> **Task prompt**: Among the records below, find each line that includes the string "case" and copy it.

:: Exercise data ::

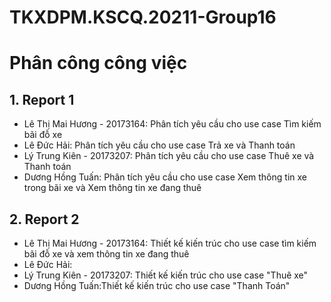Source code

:# TKXDPM.KSCQ.20211-Group16

# Phân công công việc
## 1. Report 1
+ Lê Thị Mai Hương - 20173164: Phân tích yêu cầu cho use case Tìm kiếm bãi đỗ xe 
+ Lê Đức Hải: Phân tích yêu cầu cho use case Trả xe và Thanh toán
+ Lý Trung Kiên - 20173207: Phân tích yêu cầu cho use case Thuê xe và Thanh toán
+ Dương Hồng Tuấn: Phân tích yêu cầu cho use case Xem thông tin xe trong bãi xe và Xem thông tin xe đang thuê


## 2. Report 2
+ Lê Thị Mai Hương - 20173164: Thiết kế kiến trúc cho use case tìm kiếm bãi đỗ xe và xem thông tin xe đang thuê
+ Lê Đức Hải:
+ Lý Trung Kiên - 20173207: Thiết kế kiến trúc cho use case "Thuê xe"
+ Dương Hồng Tuấn:Thiết kế kiến trúc cho use case "Thanh Toán"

:::

> **Expected answer**:
+ Lê Thị Mai Hương - 20173164: Phân tích yêu cầu cho use case Tìm kiếm bãi đỗ xe 
+ Lê Đức Hải: Phân tích yêu cầu cho use case Trả xe và Thanh toán
+ Lý Trung Kiên - 20173207: Phân tích yêu cầu cho use case Thuê xe và Thanh toán
+ Dương Hồng Tuấn: Phân tích yêu cầu cho use case Xem thông tin xe trong bãi xe và Xem thông tin xe đang thuê
+ Lê Thị Mai Hương - 20173164: Thiết kế kiến trúc cho use case tìm kiếm bãi đỗ xe và xem thông tin xe đang thuê
+ Lý Trung Kiên - 20173207: Thiết kế kiến trúc cho use case "Thuê xe"
+ Dương Hồng Tuấn:Thiết kế kiến trúc cho use case "Thanh Toán"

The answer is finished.